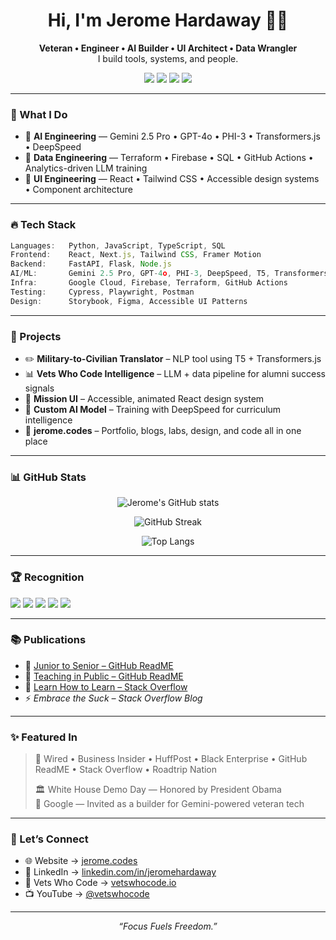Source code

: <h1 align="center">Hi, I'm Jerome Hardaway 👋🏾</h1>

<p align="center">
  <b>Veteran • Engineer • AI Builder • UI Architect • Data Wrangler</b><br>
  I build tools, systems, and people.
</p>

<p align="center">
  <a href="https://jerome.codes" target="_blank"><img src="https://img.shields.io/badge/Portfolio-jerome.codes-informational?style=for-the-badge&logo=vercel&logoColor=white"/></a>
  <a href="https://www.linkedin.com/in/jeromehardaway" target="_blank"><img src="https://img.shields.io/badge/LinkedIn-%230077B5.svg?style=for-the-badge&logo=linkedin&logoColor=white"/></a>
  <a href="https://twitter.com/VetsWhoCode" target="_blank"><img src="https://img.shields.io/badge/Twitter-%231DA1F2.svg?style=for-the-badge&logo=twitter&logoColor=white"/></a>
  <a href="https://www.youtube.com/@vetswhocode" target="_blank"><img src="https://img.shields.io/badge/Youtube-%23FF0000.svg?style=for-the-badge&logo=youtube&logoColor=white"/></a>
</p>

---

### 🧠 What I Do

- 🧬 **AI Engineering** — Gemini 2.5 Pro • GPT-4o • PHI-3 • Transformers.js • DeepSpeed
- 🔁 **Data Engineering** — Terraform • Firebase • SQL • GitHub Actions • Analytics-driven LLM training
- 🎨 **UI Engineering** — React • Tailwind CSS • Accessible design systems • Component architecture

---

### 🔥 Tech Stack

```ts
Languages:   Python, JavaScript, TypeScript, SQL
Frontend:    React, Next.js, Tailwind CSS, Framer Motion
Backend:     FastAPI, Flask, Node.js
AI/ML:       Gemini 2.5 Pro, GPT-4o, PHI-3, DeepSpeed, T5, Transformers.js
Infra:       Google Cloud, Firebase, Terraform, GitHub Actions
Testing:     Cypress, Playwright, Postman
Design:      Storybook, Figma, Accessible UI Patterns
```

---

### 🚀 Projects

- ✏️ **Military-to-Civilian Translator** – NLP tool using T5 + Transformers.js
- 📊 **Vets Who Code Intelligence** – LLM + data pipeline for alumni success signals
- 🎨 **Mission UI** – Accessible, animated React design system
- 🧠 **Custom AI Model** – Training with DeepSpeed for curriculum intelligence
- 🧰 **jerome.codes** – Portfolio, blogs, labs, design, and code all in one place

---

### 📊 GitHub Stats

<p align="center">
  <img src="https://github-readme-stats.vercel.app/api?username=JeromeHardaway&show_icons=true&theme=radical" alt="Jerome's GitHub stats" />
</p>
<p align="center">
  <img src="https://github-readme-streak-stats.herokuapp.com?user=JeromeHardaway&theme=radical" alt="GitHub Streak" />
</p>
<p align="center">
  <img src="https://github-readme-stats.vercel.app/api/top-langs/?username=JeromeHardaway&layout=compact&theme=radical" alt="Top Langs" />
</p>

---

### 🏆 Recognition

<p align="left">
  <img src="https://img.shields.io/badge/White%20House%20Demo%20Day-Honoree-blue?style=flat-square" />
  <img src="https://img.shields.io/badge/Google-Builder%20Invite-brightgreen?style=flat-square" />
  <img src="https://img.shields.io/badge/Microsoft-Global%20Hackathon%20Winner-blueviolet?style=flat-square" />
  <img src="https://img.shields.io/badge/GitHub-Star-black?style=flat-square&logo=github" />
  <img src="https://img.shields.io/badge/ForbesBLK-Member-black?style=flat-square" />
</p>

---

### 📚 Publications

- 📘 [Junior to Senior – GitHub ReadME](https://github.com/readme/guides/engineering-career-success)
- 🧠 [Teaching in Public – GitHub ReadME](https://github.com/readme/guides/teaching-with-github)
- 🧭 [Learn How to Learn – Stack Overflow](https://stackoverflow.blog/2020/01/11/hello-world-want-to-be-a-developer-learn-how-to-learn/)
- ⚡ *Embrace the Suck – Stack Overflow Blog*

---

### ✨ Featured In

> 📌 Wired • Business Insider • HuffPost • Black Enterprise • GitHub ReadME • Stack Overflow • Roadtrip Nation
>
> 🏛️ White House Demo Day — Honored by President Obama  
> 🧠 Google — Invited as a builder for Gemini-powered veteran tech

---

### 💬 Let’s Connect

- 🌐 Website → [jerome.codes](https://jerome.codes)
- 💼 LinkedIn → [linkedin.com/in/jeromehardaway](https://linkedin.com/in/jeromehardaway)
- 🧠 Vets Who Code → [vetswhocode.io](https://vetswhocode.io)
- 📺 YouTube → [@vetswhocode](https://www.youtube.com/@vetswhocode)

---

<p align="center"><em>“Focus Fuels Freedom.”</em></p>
◆ ◆ ◆ ◆ ◆
Problem statement – Your reply should be a verbatim retyping of the lines from the one that holds "- 🧠 Vets Who" through the last line of the entries.

Answer to the problem –
- 🧠 Vets Who Code → [vetswhocode.io](https://vetswhocode.io)
- 📺 YouTube → [@vetswhocode](https://www.youtube.com/@vetswhocode)

---

<p align="center"><em>“Focus Fuels Freedom.”</em></p>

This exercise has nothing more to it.